I've never heard that. Which products in particular?



bigmac3161 said:


> Be more worried about actually getting it out of the can


V3 can has no problems. It's all good now.


----------



## AndyA4TDI (May 7, 2012)

Blueberry said:


> Where do I start? Probably my product of the year and I've tried many new products this year! For less than £30 a can this product does nothing but constantly surprise me. It's dead simple to apply, just like a QD and just as easy to remove the residue and buff up. The gloss and shine it leaves behind is fantastic (along with the rest of the maintenance Gyeon products). It visibly keeps your car cleaner for longer. It sheds dirt remarkably well. It sheds rain amazingly well.
> 
> It's been on our Discovery since July and it's performance sold it to me to put it on my RCZ for winter. I'm so glad I did. It's easy to maintain with Gyeon Bathe (and Bathe + once a month) along with Gyeon Cure which helps to prevent water spots and which I use as a drying aid whilst the car is still wet (diluted 1:1). I can't praise Can Coat highly enough.

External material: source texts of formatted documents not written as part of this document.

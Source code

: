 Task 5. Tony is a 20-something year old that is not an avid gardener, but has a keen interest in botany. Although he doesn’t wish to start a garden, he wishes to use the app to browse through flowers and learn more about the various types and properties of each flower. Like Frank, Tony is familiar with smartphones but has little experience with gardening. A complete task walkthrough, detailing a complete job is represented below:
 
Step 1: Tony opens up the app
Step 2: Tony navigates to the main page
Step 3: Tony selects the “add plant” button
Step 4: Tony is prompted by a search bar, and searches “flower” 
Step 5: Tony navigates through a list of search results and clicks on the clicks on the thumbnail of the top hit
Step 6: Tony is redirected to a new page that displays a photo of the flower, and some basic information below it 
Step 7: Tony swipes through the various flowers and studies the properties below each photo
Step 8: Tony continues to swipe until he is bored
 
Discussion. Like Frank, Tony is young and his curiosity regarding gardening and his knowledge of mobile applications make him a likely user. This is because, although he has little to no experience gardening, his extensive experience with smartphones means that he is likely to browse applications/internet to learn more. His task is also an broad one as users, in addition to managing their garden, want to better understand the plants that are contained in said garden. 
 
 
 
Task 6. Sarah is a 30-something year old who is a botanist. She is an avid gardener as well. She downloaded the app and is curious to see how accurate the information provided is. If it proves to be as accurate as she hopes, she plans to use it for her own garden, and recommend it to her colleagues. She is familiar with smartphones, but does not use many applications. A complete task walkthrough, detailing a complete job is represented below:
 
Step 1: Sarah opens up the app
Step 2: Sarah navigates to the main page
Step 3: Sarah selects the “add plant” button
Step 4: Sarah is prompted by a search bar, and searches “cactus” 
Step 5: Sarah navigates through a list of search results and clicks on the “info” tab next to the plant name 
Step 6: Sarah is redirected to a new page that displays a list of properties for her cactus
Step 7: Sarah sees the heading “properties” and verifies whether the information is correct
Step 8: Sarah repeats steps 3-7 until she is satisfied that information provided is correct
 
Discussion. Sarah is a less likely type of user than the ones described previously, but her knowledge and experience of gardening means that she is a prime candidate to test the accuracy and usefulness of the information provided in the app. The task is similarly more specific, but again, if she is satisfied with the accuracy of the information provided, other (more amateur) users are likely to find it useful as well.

Thanks Kerry, yet another product to try. If it gets praise like this from you it must be brilliant.


----------



## S63 (Jan 5, 2007)

Blueberry is one of the lucky few that has been able to sample Wetcoat long enough to give an appraisal, most of us have defunct cans sitting on the shelf.


----------



## Blueberry (Aug 10, 2007)

S63 said:


> Blueberry is one of the lucky few that has been able to sample Wetcoat long enough to give an appraisal, most of us have defunct cans sitting on the shelf.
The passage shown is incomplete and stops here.